Plant of the Month
Dogwood (Cornus florida)
In most of East Tennessee, C. florida and her many cultivars reign supreme in spring, with shiny, new leaves and abundant blossoms in March and April. This native dogwood is drought tolerant once established, tolerates clay soils, and is usually free of disease. It will grow in part shade or full sun, with more blossoms in relation to amount of sun. Mulch to retain moisture.
The “blossoms” are actually colored bracts and the true blossom is a cluster located at the center of the bracts. In autumn the foliage is a stunning red.
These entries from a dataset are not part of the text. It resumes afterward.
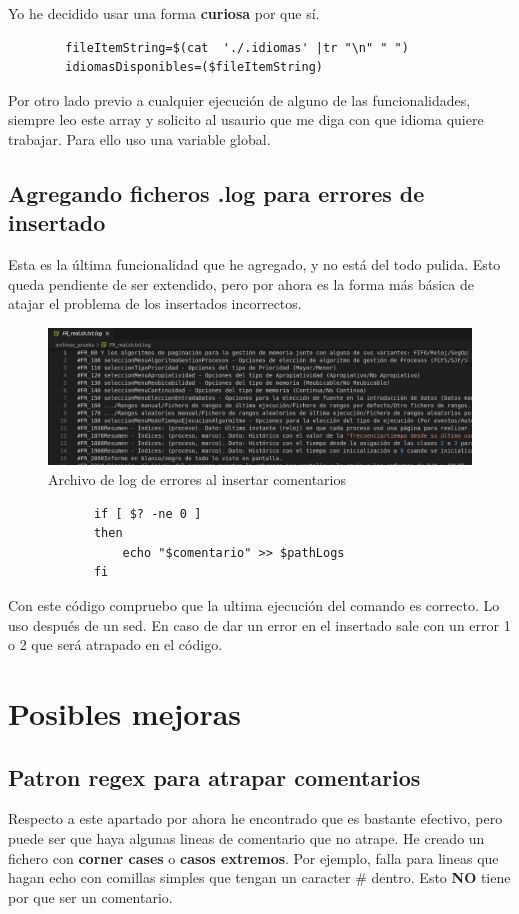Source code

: \documentclass{article}
\begin{document}
        Yo he decidido usar una forma \textbf{curiosa} por que sí.
        \begin{verbatim}
        fileItemString=$(cat  './.idiomas' |tr "\n" " ")
        idiomasDisponibles=($fileItemString)
        \end{verbatim}

        Por otro lado previo a cualquier ejecución de alguno de las funcionalidades, siempre leo este array y solicito al usaurio que me diga con que idioma quiere trabajar. Para ello uso una variable global.
    
    \subsection{Agregando ficheros .log para errores de insertado}
        Esta es la última funcionalidad que he agregado, y no está del todo pulida. Esto queda pendiente de ser extendido, pero por ahora es la forma más básica de atajar el problema de los insertados incorrectos.


        \begin{figure}
            \centering
            \includegraphics[width=0.75\linewidth]{_log.png}
            \caption{Archivo de log de errores al insertar comentarios}
        \end{figure}
    
        \begin{verbatim}
            if [ $? -ne 0 ]
            then
                echo "$comentario" >> $pathLogs
            fi
        \end{verbatim}

        Con este código compruebo que la ultima ejecución del comando es correcto. Lo uso después de un sed. En caso de dar un error en el insertado sale con un error 1 o 2 que será atrapado en el código.

\section{Posibles mejoras}
    \subsection{Patron regex para atrapar comentarios}
        Respecto a este apartado por ahora he encontrado que es bastante efectivo, pero puede ser que haya algunas lineas de comentario que no atrape. He creado un fichero con \textbf{corner cases} o \textbf{casos extremos}. Por ejemplo, falla para lineas que hagan echo con comillas simples que tengan un caracter \# dentro. Esto \textbf{NO} tiene por que ser un comentario.
    
\end{document}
Up to 36 species of critters are attracted to the red winter fruit!
The gardener may select from white, pink, and red (really a deep rose) for color. White makes a spectacular backdrop or specimen when planted with evergreens, and echoes the natural woodland variety bringing a bit of the Tennessee countryside to your garden. White avoids color clash with any redbuds planted nearby and seems to thrive better, grow faster, and have greater disease resistance than the pinks and reds. My favorite white variety is ‘Cherokee Princess’.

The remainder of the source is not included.